Quatro navios com mais de 91 milhões de litros de diesel foram retidos no Rio e em Santos, em ação que investiga suspeita de fraude fiscal bilionária.
A operação causa apreensão no meio político devido à ligação do dono da refinaria, Ricardo Magro, com figuras influentes.
Detalhes da operação Cadeia de Carbono
A ação deflagrada nesta sexta-feira, 26, marca a segunda etapa da Operação Cadeia de Carbono, conduzida pela Receita Federal e pela ANP na Refit, antiga Manguinhos. Foram retidos quatro navios carregando mais de 91 milhões de litros de óleo diesel, avaliados em mais de R$ 290 milhões. Dois navios foram apreendidos nesta sexta-feira no Rio e em Santos, enquanto outros dois já haviam sido retidos na semana anterior.
De acordo com a Receita Federal, a fiscalização investiga a simulação de vendas, ocultação dos verdadeiros beneficiários das operações e inconsistências nas informações prestadas aos órgãos reguladores.
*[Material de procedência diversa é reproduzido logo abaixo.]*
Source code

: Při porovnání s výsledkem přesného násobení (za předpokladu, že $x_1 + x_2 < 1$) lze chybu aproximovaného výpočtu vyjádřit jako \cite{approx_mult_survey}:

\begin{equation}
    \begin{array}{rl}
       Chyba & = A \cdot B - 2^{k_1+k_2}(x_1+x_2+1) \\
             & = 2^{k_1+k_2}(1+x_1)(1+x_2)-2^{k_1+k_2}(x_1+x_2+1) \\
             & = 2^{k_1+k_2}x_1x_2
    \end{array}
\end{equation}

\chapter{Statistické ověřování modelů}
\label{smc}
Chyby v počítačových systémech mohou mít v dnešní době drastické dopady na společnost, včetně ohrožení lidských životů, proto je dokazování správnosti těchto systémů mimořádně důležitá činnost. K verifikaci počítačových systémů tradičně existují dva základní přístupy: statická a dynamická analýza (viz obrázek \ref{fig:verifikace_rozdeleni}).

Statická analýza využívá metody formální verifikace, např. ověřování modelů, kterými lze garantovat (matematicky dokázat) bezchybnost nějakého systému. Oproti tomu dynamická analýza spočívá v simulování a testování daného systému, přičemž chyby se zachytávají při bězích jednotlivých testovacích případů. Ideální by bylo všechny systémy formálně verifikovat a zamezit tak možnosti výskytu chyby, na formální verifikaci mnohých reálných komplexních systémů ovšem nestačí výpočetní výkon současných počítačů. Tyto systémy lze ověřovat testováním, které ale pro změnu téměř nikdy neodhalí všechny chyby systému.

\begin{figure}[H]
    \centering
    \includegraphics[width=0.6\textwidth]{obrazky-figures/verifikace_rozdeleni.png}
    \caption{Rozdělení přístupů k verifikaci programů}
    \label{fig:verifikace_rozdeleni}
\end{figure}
Entre os indícios apurados estão a simulação nas vendas de produtos importados, por meio de sucessivas emissões de notas fiscais e conhecimentos de transporte, dificultando o rastreamento dos verdadeiros responsáveis.
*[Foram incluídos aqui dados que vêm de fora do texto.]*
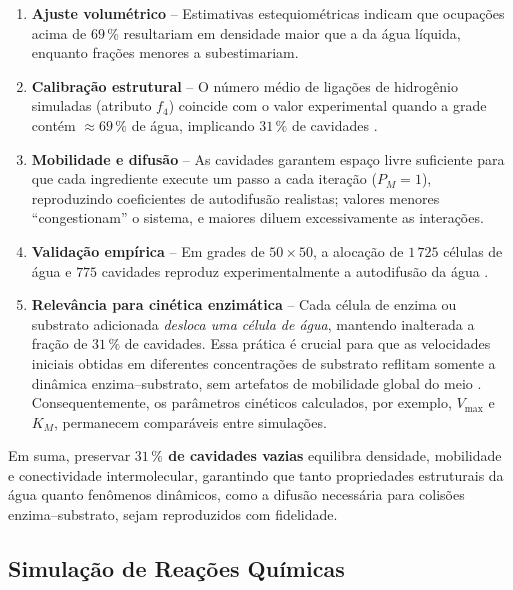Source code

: \documentclass[12pt,oneside]{report}
\begin{document}
\begin{enumerate}[label=\alph*]
    \item \textbf{Ajuste volumétrico} – Estimativas estequiométricas indicam que
          ocupações acima de $69\,\%$ resultariam em densidade maior que a da
          água líquida, enquanto frações menores a subestimariam.

    \item \textbf{Calibração estrutural} – O número médio de ligações de
          hidrogênio simuladas (atributo $f_4$) coincide com o valor experimental
          quando a grade contém $\approx69\,\%$ de água, implicando
          $31\,\%$ de cavidades \cite{kier2005}.

    \item \textbf{Mobilidade e difusão} – As cavidades garantem espaço livre
          suficiente para que cada ingrediente execute um passo a cada iteração
          ($P_M=1$), reproduzindo coeficientes de autodifusão realistas; valores
          menores ``congestionam'' o sistema, e maiores diluem excessivamente as
          interações.

    \item \textbf{Validação empírica} – Em grades de $50\times50$, a alocação de
          $1\,725$ células de água e $775$ cavidades reproduz experimentalmente a autodifusão da água \cite{kier2005}.

    \item \textbf{Relevância para cinética enzimática} – Cada célula de
          enzima ou substrato adicionada \emph{desloca uma célula de água},
          mantendo inalterada a fração de $31\,\%$ de cavidades.  Essa prática é
          crucial para que as velocidades iniciais obtidas em diferentes
          concentrações de substrato reflitam somente a dinâmica
          enzima--substrato, sem artefatos de mobilidade global do meio
          \cite{kier2005}.  Consequentemente, os parâmetros cinéticos
          calculados, por exemplo, $V_{\max}$ e $K_M$,
          permanecem comparáveis entre simulações.
\end{enumerate}

Em suma, preservar \textbf{$31\,\%$ de cavidades vazias} equilibra densidade,
mobilidade e conectividade intermolecular, garantindo que tanto propriedades
estruturais da água quanto fenômenos dinâmicos, como a difusão necessária
para colisões enzima--substrato, sejam reproduzidos com fidelidade.

\subsection{Simulação de Reações Químicas}
\end{document}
Além disso, há suspeitas de ocultação dos reais beneficiários das transações de comércio exterior, com o objetivo de burlar controles aduaneiros, e inconsistências nas informações fornecidas sobre importação, produção e venda de combustíveis. A análise dos fluxos financeiros e da origem dos recursos utilizados nas operações também integra o escopo da investigação.
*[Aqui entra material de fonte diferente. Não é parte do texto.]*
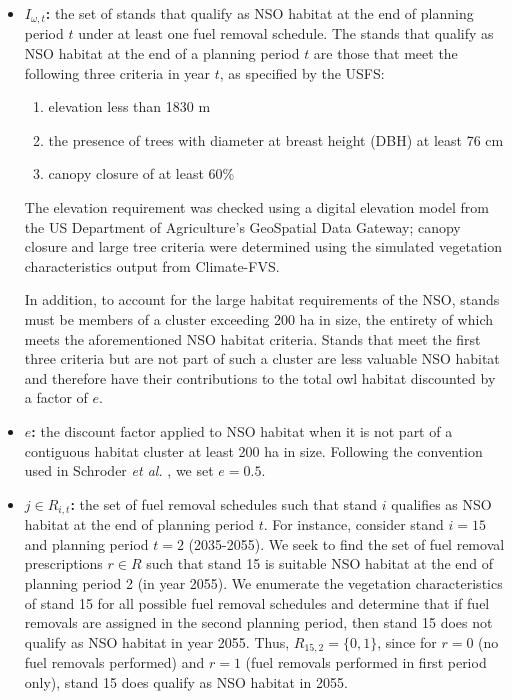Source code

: \begin{itemize}
\item \textbf{$I_{\omega,t}$:} the set of stands that qualify as NSO habitat at the end of planning period $t$ under at least one fuel removal schedule. The stands that qualify as NSO habitat at the end of a planning period $t$ are those that meet the following three criteria in year $t$, as specified by the USFS:
	\begin{enumerate}
	\item elevation less than 1830 m
	\item the presence of trees with diameter at breast height (DBH) at least 76 cm
	\item canopy closure of at least 60\%
	\end{enumerate}
The elevation requirement was checked using a digital elevation model from the US Department of Agriculture's GeoSpatial Data Gateway; canopy closure and large tree criteria were determined using the simulated vegetation characteristics output from Climate-FVS.

In addition, to account for the large habitat requirements of the NSO, stands must be members of a cluster exceeding 200 ha in size, the entirety of which meets the aforementioned NSO habitat criteria. Stands that meet the first three criteria but are not part of such a cluster are less valuable NSO habitat and therefore have their contributions to the total owl habitat discounted by a factor of $e$.

\item \textbf{$e$:} the discount factor applied to NSO habitat when it is not part of a contiguous habitat cluster at least 200 ha in size. Following the convention used in Schroder \textit{et al.} \cite{schroder2016multi}, we set $e = 0.5$.

\item \textbf{$j \in R_{i,t}$:} the set of fuel removal schedules such that stand $i$ qualifies as NSO habitat at the end of planning period $t$. For instance, consider stand $i=15$ and planning period $t=2$ (2035-2055). We seek to find the set of fuel removal prescriptions $r \in R$ such that stand 15 is suitable NSO habitat at the end of planning period 2 (in year 2055). We enumerate the vegetation characteristics of stand 15 for all possible fuel removal schedules and determine that if fuel removals are assigned in the second planning period, then stand 15 does not qualify as NSO habitat in year 2055. Thus, $R_{15,2} = \{0,1\}$, since for $r=0$ (no fuel removals performed) and $r=1$ (fuel removals performed in first period only), stand 15 does qualify as NSO habitat in 2055.


\end{itemize}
Repercussão política e posicionamento da Refit
A apreensão política em torno da operação se deve à proximidade do proprietário da refinaria, Ricardo Magro, com importantes figuras da política nacional. Segundo apuração, a principal suspeita é de que a Refit funcione como uma “refinaria fantasma”, simulando a produção de combustíveis para sonegar impostos de importação em um esquema considerado bilionário.
A Refit, por sua vez, divulgou nota na qual afirma que, ao longo de décadas de atuação, sempre manteve compromisso com a qualidade dos combustíveis oferecidos. A empresa destacou seu alinhamento às normas e regulamentos do setor, mas não comentou diretamente as suspeitas levantadas pela operação.